Moraga Volcanics | Orinda Formation |
Upon closer examination, the dark brown rocks are a volcanic basalt, part of what geologists call the Moraga Volcanics. Their hardness and uniform, microscopic crystallization pattern give these rocks away as igneous rocks. A high iron and magnesium content gives them the distinctive red-brown coloration, as opposed to the more traditional black basalt of other volcanic areas. Among the eroded rock pieces along the base of these volcanics you might also find holey basalt that looks like sea sponge, evidence that some of the basalt contained many gas bubbles that were trapped in the magma as it cooled. There are also great veins of pagioclase crystals that formed as the magma cooled slowly, deep below the surface. The plagioclase was carried to the surface by lava during major eruptions.
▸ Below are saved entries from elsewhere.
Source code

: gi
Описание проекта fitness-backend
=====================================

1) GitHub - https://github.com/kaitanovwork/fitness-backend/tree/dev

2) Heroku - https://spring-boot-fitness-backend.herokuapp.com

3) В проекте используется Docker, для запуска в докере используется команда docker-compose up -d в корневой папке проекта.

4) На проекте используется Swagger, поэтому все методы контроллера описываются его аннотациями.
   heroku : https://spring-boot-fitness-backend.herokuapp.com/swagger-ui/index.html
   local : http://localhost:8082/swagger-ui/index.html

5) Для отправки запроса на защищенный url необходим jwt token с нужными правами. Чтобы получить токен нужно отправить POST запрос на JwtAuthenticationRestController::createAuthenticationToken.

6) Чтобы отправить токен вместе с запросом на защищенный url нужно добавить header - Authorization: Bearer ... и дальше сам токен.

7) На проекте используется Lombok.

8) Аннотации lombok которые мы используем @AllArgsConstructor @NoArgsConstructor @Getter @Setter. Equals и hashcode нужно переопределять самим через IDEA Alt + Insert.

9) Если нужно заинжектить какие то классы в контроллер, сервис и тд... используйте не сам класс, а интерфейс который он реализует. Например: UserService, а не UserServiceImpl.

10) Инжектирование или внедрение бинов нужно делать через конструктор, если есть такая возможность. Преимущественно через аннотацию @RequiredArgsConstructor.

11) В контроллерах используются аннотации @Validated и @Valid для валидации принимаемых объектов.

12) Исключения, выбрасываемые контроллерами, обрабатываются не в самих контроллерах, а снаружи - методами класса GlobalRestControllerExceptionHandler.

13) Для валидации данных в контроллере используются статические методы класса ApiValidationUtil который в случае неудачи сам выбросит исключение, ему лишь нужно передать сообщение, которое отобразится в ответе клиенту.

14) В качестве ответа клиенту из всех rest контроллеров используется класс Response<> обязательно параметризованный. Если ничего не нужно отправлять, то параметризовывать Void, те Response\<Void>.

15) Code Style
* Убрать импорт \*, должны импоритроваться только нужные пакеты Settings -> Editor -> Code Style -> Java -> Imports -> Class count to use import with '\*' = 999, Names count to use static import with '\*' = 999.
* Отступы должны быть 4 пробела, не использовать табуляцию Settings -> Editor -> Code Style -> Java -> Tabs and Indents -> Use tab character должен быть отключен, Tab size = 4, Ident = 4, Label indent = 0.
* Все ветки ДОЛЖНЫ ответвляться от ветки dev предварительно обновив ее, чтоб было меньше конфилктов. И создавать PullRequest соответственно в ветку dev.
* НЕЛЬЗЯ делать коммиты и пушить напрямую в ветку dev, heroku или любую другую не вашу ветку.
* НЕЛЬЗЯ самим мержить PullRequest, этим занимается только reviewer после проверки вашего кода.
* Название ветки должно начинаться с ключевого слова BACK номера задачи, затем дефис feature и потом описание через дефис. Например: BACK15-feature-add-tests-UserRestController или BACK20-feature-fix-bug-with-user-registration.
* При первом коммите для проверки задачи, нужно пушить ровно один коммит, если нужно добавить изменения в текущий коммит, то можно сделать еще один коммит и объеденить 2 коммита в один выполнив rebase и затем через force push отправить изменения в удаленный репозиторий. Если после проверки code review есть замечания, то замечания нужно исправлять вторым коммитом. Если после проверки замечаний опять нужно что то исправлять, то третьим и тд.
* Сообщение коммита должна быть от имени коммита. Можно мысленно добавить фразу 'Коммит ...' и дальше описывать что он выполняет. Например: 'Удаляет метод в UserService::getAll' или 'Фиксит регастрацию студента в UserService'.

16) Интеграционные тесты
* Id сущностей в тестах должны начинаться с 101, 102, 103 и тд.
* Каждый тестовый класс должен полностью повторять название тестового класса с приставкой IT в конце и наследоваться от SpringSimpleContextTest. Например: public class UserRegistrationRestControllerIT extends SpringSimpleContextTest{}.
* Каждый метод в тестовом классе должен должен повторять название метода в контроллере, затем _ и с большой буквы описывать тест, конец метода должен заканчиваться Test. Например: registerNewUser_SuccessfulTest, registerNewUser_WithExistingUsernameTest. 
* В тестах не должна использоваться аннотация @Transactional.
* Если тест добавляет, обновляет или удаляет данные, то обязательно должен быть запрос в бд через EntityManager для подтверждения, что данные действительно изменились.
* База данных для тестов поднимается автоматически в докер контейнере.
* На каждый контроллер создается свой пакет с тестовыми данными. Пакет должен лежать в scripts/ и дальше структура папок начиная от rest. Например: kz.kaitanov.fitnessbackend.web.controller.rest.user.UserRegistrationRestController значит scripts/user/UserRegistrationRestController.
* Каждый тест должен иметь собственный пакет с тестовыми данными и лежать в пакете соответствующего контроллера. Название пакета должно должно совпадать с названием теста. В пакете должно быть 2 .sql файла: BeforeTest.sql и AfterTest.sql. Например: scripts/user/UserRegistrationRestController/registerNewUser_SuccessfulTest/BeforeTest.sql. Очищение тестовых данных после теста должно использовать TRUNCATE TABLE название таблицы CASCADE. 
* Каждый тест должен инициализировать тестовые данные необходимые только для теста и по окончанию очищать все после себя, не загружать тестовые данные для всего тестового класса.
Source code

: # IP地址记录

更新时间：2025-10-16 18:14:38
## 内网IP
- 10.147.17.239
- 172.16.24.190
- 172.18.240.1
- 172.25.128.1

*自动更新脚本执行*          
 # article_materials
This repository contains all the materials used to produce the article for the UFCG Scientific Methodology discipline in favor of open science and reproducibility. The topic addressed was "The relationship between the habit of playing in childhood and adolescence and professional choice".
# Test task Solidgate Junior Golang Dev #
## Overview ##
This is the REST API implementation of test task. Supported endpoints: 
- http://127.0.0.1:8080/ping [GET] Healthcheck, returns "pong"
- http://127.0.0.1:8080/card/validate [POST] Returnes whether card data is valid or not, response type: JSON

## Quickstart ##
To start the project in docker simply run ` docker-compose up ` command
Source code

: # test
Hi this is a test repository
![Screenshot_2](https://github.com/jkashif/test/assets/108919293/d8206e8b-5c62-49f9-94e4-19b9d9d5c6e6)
The basalt layers are clear evidence that this area was once peppered with active volcanoes. As you look across the highway to the south side of the road cut, the thickness of these lava layers is evident, indicating extensive volcanic eruptions that covered the region in thick lava flows for many thousands of years. Radiometric dating has determined that these Moraga Volcanics are about 10 million years old.
On the other hand, the grey-green rocks are clearly not volcanic. They form easily identifiable layers, alternating between chunky conglomerates, crumbly mudstone, and rough sandstone, collectively known as the Orinda Formation to geologists. These are clearly sedimentary rocks, formed from sediments deposited and then compacted into rock. The conglomerates contain a wide variety of rocks trapped within a matrix of sand and mud. These trapped rocks are rounded and worn, just like river rocks because they are the remnants of an ancient river that once flowed through the area. The sandstones and mudstones are evidence that this river changed over time, changing course so this spot became part of the surrounding flood plain or becoming part of the river delta as sea levels rose and fell. Although these rocks cannot be radiometrically dated, it is clear that the Orinda Formation is relatively older than the 10 million year old Moraga Volcanics that lie on top of them, the law of superposition.
The junction between the Orinda Formation and the Moraga Volcanics is called a contact – a place where 2 distinct geologic formations meet. A close look at the junction between the two layers shows a red layer of mudstone. Unlike the grey-green mudstone elsewhere in the Orinda Formation, the red color is evidence of the mudstone being baked by the red hot lava that flowed across its surface, just as grey clay turns red after it has been fired in a kiln.
To summarize so far, the East Bay was at one time a great river valley with a river coursing through it, changing course and its identity as the ocean levels rose and fell and as sediments from hills being eroded upstream were deposited. Then, 10 million years ago, there was a burst of volcanic activity, flooding the river valley, not with water and transported sediments, but with magma.
So how did these layers get tilted? Sometime after the period of volcanoes marked by the Moraga Formation, the Hayward fault came into existence, causing the Berkeley hills to be pushed upward and the rock layers here to become folded and tilted out of their original, flat orientation. The conglomerates that once lay in a river valley and were then covered in layers of lavarock, were pushed skyward by tectonic forces, lifting them into the cliffs that tower above the roadside today. In the 1930’s construction began on the Caldecott Tunnel proper. As the hillside was cut open and the tunnels bored through the mountains, these beautiful rock layers were revealed.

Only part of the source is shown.